A mesure que la très rigoureuse Singapour se transforme en capitale régionale de la nuit, les homosexuels se font de plus en plus accepter. Mais ils vivent encore sous la menace d’une loi répressive issue de l’ère coloniale, véritable épée de Damoclès.

La cour du bar à la lumière tamisée déborde de clients habillés au dernier cri, la plupart des hommes. Certains sont plongés dans des conversations, d’autres se déhanchent au son de la musique dansante, tandis que deux écrans plats géants diffusent des images de jeunes hommes torse nu au corps sculpté.

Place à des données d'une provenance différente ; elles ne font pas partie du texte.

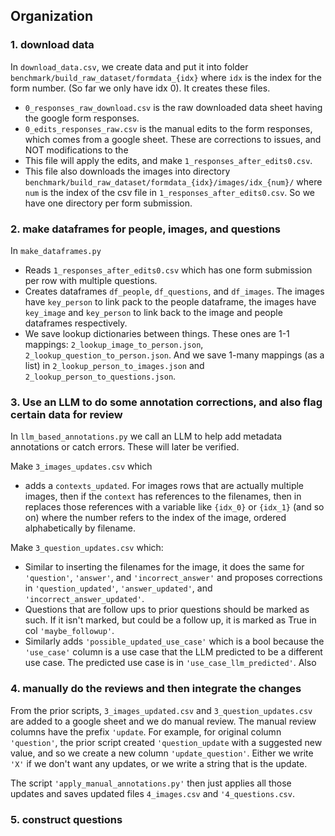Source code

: ## Organization

### 1. download data
In `download_data.csv`, we create data and put it into folder `benchmark/build_raw_dataset/formdata_{idx}` where `idx` is the index for the form number. (So far we only have idx 0). It creates these files. 
- `0_responses_raw_download.csv` is the raw downloaded data sheet having the google form responses.
- `0_edits_responses_raw.csv` is the manual edits to the form responses, which comes from a google sheet. These are corrections to issues, and NOT modifications to the 
- This file will apply the edits, and make `1_responses_after_edits0.csv`. 
- This file also downloads the images into directory `benchmark/build_raw_dataset/formdata_{idx}/images/idx_{num}/` where `num` is the index of the csv file in `1_responses_after_edits0.csv`. So we have one directory per form submission.

### 2. make dataframes for people, images, and questions
In `make_dataframes.py`
- Reads `1_responses_after_edits0.csv` which has one form submission per row with multiple questions. 
- Creates dataframes `df_people`, `df_questions`, and `df_images`. The images have `key_person` to link pack to the people dataframe, the images have `key_image` and `key_person` to link back to the image and people dataframes respectively. 
- We save lookup dictionaries between things. These ones are 1-1 mappings: `2_lookup_image_to_person.json`, `2_lookup_question_to_person.json`. And we save 1-many mappings (as a list) in `2_lookup_person_to_images.json` and `2_lookup_person_to_questions.json`. 

### 3. Use an LLM to do some annotation corrections, and also flag certain data for review
In `llm_based_annotations.py` we call an LLM to help add metadata annotations or catch errors. These will later be verified. 

Make `3_images_updates.csv` which
- adds a `contexts_updated`. For images rows that are actually multiple images, then if the `context` has references to the filenames, then in replaces those references with a variable like `{idx_0}` or `{idx_1}` (and so on) where the number refers to the index of the image, ordered alphabetically by filename.

Make  `3_question_updates.csv` which:
- Similar to inserting the filenames for the image, it does the same for `'question'`, `'answer'`, and `'incorrect_answer'` and proposes corrections in `'question_updated'`, `'answer_updated'`, and `'incorrect_answer_updated'`.
- Questions that are follow ups to prior questions should be marked as such. If it isn't marked, but could be a follow up, it is marked as True in col `'maybe_followup'`. 
- Similarly adds `'possible_updated_use_case'` which is a bool because the `'use_case'` column is a use case that the LLM predicted to be a different use case. The predicted use case is in `'use_case_llm_predicted'`. Also 


### 4. manually do the reviews and then integrate the changes
From the prior scripts, `3_images_updated.csv` and `3_question_updates.csv` are added to a google sheet and we do manual review. The manual review columns have the prefix `'update`. For example, for original column `'question'`, the prior script created `'question_update` with a suggested new value, and so we create a new column `'update_question'`. Either we write `'X'` if we don't want any updates, or we write a string that is the update. 

The script `'apply_manual_annotations.py'` then just applies all those updates and saves updated files `4_images.csv` and `'4_questions.csv`.


### 5. construct questions



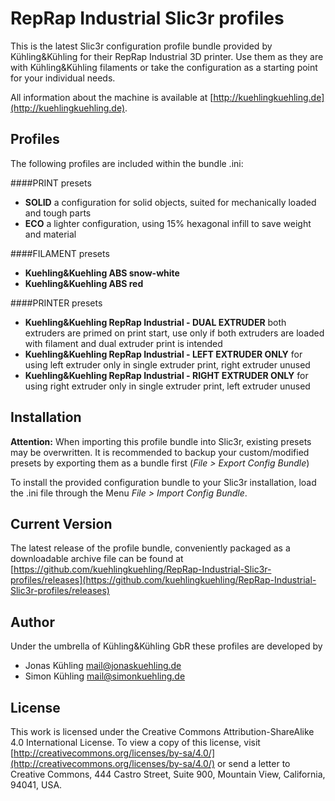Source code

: # RepRap Industrial Slic3r profiles

This is the latest Slic3r configuration profile bundle provided by Kühling&Kühling for 
their RepRap Industrial 3D printer. Use them as they are with Kühling&Kühling filaments
or take the configuration as a starting point for your individual needs.

All information about the machine is available at
[http://kuehlingkuehling.de](http://kuehlingkuehling.de).

## Profiles

The following profiles are included within the bundle .ini:

####PRINT presets
* **SOLID**
a configuration for solid objects, suited for mechanically loaded and tough parts
* **ECO**
a lighter configuration, using 15% hexagonal infill to save weight and material

####FILAMENT presets
* **Kuehling&Kuehling ABS snow-white**
* **Kuehling&Kuehling ABS red**

####PRINTER presets
* **Kuehling&Kuehling RepRap Industrial - DUAL EXTRUDER**
both extruders are primed on print start, use only if both extruders are loaded with filament and dual extruder print is intended
* **Kuehling&Kuehling RepRap Industrial - LEFT EXTRUDER ONLY**
for using left extruder only in single extruder print, right extruder unused
* **Kuehling&Kuehling RepRap Industrial - RIGHT EXTRUDER ONLY**
for using right extruder only in single extruder print, left extruder unused

## Installation

**Attention:** When importing this profile bundle into Slic3r, existing presets may be overwritten. It is recommended to backup your custom/modified presets by exporting them as a bundle first (*File > Export Config Bundle*)

To install the provided configuration bundle to your Slic3r installation, load the .ini file through the Menu *File > Import Config Bundle*.


## Current Version

The latest release of the profile bundle, conveniently packaged as a downloadable archive file 
can be found at [https://github.com/kuehlingkuehling/RepRap-Industrial-Slic3r-profiles/releases](https://github.com/kuehlingkuehling/RepRap-Industrial-Slic3r-profiles/releases)

## Author

Under the umbrella of Kühling&Kühling GbR these profiles are developed by

* Jonas Kühling <mail@jonaskuehling.de>
* Simon Kühling <mail@simonkuehling.de>

## License

This work is licensed under the Creative Commons
Attribution-ShareAlike 4.0 International License. 
To view a copy of this license, visit 
[http://creativecommons.org/licenses/by-sa/4.0/](http://creativecommons.org/licenses/by-sa/4.0/) or 
send a letter to Creative Commons, 444 Castro Street,
Suite 900, Mountain View, California, 94041, USA.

Bienvenue à Tanjong Pagar, le quartier gay de Singapour.

Contrairement à une opinion largement répandue, selon laquelle la cité-Etat serait aussi conservatrice qu’ennuyeuse, Singapour peut aujourd’hui se targuer d’être la capitale de la nuit d’Asie du Sud-Est, illuminée par ses nombreux bars, ses multiples boîtes et soirée branchées où la communauté gay trouve dorénavant sa place.

L’an dernier, le festival « Pink Dot » (« Le point rose »), défendant la liberté sexuelle, a rassemblé 15.000 personnes, soit six fois plus que lors de la première édition en 2009.

Mais, tandis que les mentalités évoluent, une loi que les gays estiment « archaïque », adoptée au XIXe siècle alors que Singapour était encore une colonie britannique, condamne toujours d’un maximum de deux ans de prison toute relation sexuelle entre hommes.

La loi n’est plus appliquée depuis longtemps mais elle représente une menace latente sous laquelle les homosexuels ne veulent plus vivre.

« Beaucoup ont peur d’appeler la police, quand ils sont victimes de vol, de violences ou de viol, car ils pourraient se retrouver poursuivis », souligne Gary Lim qui, avec son partenaire Kenneth Chee, ont lancé une procédure judiciaire contestant la constitutionnalité de la loi.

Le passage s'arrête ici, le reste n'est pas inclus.